-- Input follows --

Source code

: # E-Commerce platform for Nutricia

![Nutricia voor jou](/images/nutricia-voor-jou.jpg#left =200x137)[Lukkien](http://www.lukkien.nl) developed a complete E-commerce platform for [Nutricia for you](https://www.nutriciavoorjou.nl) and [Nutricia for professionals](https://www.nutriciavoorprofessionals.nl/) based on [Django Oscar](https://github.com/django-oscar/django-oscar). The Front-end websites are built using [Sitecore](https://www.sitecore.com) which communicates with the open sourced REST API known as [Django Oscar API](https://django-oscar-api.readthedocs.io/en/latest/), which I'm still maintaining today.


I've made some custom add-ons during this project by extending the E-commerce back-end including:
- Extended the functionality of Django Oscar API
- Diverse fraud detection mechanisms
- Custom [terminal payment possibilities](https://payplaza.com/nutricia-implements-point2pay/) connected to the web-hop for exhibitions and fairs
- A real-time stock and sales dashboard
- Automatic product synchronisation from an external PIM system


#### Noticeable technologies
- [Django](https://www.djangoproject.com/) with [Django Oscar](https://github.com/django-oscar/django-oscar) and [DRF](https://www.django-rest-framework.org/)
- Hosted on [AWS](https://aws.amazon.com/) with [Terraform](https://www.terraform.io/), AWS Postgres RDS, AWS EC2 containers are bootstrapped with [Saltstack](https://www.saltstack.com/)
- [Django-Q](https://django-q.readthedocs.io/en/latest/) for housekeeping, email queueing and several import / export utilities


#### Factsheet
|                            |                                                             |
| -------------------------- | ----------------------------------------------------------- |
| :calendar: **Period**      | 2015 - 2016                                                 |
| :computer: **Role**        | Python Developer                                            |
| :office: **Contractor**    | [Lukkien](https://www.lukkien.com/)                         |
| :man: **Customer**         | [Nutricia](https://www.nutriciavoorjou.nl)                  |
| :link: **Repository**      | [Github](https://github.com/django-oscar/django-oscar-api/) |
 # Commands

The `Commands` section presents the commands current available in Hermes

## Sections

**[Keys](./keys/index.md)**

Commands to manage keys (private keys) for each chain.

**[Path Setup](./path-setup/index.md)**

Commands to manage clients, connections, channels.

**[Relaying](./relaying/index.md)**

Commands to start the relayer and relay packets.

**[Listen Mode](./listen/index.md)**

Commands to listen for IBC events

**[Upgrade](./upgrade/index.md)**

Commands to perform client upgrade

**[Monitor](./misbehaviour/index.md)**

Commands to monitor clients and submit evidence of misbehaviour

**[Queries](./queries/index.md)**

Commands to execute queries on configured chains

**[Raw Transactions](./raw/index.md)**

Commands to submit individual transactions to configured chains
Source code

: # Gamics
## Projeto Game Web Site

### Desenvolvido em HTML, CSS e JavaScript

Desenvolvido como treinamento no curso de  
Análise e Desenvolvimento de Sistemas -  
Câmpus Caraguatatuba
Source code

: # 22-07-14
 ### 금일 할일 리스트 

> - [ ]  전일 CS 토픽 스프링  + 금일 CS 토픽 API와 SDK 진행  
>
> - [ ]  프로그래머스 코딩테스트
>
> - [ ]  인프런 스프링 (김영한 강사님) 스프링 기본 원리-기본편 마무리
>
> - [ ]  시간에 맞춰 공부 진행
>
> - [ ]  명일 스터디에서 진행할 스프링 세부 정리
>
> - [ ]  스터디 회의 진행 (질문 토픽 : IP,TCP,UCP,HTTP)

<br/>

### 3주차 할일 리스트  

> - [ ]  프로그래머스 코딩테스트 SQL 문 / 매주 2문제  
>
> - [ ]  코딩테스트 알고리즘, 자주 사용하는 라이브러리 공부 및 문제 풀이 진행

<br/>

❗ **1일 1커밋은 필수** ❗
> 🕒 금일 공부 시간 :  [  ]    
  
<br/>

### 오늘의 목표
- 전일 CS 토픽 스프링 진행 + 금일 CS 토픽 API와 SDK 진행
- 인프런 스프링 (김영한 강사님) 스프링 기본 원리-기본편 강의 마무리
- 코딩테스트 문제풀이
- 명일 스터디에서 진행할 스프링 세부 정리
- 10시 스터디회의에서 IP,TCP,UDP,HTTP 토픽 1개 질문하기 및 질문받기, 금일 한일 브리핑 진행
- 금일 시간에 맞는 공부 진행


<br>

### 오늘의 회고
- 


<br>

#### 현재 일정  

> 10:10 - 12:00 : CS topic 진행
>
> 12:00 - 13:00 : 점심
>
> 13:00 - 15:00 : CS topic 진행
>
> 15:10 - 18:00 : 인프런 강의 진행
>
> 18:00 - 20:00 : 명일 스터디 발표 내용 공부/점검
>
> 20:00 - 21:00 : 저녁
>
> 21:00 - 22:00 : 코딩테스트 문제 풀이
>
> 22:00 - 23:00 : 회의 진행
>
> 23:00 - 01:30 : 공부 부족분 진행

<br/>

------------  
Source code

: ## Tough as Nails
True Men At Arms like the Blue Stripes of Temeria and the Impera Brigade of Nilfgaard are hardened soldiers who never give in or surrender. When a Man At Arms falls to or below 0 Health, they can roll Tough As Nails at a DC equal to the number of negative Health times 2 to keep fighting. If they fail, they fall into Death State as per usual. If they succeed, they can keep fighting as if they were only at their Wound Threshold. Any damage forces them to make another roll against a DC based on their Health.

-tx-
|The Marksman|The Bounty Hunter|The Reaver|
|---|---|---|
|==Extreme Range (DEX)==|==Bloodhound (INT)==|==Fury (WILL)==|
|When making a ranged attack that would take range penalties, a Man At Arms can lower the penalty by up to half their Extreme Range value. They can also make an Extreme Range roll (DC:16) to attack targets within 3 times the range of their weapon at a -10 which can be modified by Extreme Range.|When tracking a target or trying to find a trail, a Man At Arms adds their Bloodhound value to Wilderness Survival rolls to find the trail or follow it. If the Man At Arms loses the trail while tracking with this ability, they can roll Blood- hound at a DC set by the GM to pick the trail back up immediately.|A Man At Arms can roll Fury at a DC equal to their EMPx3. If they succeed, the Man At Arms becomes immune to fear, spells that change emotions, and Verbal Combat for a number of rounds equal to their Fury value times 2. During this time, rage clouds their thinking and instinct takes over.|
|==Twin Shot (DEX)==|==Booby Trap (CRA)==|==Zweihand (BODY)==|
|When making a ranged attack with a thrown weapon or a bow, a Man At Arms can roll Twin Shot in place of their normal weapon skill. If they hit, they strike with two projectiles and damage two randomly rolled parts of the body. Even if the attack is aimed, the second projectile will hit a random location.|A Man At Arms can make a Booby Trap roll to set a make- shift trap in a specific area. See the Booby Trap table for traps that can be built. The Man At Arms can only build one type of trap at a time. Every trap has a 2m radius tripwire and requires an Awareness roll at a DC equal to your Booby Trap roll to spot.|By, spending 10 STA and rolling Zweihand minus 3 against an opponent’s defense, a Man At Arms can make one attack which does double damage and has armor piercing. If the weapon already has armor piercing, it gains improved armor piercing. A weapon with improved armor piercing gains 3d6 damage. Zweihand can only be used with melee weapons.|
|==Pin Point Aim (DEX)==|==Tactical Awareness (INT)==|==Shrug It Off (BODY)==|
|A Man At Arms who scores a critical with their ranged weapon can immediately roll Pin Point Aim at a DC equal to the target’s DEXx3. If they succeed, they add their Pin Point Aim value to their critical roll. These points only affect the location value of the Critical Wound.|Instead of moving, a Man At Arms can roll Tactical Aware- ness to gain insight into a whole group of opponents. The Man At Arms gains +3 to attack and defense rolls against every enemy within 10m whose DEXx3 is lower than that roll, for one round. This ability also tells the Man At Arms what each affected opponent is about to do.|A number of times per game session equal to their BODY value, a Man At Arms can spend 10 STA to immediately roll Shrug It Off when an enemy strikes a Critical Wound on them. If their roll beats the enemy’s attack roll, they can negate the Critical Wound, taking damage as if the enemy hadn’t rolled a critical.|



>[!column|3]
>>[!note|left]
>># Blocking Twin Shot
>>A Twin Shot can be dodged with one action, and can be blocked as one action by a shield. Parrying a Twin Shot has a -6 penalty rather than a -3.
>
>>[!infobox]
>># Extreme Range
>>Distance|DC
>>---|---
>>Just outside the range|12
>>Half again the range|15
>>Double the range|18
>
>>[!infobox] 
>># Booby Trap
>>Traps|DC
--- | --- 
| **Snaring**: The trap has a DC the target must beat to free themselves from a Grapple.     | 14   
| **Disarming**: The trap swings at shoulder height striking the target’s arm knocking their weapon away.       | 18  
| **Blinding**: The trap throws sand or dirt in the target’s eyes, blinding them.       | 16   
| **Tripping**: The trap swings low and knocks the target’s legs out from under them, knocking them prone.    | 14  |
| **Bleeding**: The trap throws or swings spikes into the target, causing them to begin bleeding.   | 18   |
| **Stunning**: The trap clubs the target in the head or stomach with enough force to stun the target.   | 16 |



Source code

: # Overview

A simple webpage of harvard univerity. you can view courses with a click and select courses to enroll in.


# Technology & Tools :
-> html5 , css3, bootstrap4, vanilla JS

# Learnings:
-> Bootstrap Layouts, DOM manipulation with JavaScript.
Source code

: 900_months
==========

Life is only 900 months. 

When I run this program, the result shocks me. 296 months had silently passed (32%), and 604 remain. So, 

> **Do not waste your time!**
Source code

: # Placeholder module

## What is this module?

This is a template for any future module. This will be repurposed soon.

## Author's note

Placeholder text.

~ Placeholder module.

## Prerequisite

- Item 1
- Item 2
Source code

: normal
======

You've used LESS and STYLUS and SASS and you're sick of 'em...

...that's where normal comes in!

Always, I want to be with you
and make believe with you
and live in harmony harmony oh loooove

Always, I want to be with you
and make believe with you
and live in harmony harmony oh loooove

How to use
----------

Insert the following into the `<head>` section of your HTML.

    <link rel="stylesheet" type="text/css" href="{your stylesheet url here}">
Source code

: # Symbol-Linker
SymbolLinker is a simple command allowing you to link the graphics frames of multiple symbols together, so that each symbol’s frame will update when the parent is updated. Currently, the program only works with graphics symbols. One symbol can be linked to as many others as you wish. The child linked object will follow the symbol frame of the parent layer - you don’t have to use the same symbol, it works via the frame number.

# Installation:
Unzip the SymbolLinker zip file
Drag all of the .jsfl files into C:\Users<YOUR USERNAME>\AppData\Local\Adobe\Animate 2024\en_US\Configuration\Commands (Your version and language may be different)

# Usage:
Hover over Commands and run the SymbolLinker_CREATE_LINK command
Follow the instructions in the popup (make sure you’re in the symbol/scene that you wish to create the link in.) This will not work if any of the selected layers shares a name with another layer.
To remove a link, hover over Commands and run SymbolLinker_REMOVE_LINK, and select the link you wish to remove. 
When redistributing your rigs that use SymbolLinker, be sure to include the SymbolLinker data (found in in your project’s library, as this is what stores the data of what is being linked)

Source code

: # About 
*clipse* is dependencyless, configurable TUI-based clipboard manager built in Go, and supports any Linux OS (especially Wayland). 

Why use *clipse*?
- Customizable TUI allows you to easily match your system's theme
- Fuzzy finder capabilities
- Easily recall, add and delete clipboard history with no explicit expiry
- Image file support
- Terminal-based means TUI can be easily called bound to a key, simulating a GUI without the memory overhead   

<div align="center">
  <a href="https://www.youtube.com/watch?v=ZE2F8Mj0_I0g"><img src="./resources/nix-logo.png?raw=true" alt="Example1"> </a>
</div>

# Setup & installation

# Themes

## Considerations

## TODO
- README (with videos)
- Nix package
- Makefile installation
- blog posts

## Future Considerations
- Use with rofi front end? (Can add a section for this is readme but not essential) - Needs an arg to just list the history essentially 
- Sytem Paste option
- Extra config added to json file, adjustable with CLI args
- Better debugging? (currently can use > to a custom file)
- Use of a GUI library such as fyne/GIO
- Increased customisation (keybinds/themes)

-- Input concluded --

### [Task to carry out]
The answer should consist of the lines from the first line of the entries through the line with "I've made some", copied exactly.

### [Response area]
Source code

: # E-Commerce platform for Nutricia

![Nutricia voor jou](/images/nutricia-voor-jou.jpg#left =200x137)[Lukkien](http://www.lukkien.nl) developed a complete E-commerce platform for [Nutricia for you](https://www.nutriciavoorjou.nl) and [Nutricia for professionals](https://www.nutriciavoorprofessionals.nl/) based on [Django Oscar](https://github.com/django-oscar/django-oscar). The Front-end websites are built using [Sitecore](https://www.sitecore.com) which communicates with the open sourced REST API known as [Django Oscar API](https://django-oscar-api.readthedocs.io/en/latest/), which I'm still maintaining today.


I've made some custom add-ons during this project by extending the E-commerce back-end including:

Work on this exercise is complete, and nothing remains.